[Dataset items]
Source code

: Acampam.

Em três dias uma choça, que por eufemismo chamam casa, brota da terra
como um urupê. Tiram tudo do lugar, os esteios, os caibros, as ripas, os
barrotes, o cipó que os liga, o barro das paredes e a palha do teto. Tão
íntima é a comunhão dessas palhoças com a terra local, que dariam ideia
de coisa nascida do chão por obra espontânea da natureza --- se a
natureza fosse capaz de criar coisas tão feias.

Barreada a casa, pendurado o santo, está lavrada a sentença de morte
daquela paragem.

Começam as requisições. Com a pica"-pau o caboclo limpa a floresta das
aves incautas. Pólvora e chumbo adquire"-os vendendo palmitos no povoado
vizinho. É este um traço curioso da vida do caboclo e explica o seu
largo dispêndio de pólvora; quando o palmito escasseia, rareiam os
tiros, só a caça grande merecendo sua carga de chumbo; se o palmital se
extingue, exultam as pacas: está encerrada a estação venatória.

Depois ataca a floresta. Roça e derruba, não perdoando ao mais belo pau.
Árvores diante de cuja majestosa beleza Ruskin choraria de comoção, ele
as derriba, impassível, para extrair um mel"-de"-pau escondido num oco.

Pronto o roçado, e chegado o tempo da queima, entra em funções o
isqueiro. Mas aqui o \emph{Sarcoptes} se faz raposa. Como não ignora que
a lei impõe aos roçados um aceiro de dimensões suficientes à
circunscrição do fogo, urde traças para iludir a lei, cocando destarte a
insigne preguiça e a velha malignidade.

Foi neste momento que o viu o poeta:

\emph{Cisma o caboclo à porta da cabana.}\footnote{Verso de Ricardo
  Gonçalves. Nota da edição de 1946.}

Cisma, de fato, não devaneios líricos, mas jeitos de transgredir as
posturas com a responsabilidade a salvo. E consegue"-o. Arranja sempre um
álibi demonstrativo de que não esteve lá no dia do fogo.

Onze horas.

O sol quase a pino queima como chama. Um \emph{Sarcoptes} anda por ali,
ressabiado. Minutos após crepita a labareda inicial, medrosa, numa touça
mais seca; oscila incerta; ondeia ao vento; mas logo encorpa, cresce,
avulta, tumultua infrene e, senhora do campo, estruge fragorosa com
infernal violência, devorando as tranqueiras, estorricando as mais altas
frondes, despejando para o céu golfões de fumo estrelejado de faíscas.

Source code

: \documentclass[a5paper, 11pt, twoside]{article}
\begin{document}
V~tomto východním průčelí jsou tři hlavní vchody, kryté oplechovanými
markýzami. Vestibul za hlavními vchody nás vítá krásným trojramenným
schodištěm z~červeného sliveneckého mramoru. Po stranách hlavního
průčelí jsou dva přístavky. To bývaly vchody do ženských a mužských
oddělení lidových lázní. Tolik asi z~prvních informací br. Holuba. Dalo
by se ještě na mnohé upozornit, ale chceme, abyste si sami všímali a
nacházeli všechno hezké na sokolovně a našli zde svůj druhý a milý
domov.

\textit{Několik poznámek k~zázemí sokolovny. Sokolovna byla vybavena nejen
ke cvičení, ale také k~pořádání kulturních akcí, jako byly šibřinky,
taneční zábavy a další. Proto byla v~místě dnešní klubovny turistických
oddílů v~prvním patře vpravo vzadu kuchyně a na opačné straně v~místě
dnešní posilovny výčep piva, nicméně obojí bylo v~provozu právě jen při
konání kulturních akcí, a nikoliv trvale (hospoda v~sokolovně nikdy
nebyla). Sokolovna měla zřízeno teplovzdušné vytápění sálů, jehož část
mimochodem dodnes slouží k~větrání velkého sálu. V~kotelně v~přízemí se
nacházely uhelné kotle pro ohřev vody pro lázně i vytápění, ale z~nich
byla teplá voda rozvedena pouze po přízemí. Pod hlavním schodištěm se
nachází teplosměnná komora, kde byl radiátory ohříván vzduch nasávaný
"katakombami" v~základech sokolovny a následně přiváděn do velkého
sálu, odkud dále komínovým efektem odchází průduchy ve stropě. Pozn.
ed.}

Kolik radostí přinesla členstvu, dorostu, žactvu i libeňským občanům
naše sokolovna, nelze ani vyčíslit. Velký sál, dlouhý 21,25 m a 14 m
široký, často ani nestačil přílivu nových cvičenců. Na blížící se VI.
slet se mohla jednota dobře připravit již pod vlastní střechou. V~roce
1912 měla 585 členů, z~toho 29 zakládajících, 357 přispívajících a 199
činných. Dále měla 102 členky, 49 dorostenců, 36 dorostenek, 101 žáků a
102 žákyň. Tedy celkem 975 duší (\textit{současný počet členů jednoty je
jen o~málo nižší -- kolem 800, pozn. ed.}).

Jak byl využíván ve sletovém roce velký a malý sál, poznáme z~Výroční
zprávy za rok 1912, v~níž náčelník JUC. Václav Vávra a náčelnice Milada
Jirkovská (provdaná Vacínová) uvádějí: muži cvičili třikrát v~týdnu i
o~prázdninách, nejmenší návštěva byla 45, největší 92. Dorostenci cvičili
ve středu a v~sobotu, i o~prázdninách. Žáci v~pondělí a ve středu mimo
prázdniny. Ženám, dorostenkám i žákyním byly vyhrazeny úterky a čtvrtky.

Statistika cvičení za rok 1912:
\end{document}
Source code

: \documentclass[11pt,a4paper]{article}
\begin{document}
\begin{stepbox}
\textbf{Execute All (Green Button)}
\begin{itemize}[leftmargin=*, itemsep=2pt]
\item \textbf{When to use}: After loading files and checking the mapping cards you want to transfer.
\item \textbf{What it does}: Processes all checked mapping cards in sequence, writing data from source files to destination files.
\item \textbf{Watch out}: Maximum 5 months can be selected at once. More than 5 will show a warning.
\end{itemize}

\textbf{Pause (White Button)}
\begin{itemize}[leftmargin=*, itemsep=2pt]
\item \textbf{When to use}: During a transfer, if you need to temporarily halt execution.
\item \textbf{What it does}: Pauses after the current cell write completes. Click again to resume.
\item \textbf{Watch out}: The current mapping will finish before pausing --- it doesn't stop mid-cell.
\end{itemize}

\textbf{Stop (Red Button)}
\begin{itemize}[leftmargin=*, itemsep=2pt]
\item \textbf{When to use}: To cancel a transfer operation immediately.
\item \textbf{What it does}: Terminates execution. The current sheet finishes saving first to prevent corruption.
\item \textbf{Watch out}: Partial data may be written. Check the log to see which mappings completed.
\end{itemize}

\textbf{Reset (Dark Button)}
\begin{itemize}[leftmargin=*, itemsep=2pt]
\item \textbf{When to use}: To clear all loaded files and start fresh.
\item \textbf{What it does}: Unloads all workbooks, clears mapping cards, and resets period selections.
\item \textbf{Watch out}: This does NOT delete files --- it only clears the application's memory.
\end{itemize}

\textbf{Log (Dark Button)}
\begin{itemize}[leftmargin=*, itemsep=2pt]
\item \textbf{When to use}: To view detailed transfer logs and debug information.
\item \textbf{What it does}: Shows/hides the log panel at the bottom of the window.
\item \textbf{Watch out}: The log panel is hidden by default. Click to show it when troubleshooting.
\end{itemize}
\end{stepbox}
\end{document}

> [EXERCISE AIM]
Every line above that holds the string "Dark" should be copied into the answer.

> [TASK ANSWER]
\textbf{Reset (Dark Button)}
\textbf{Log (Dark Button)}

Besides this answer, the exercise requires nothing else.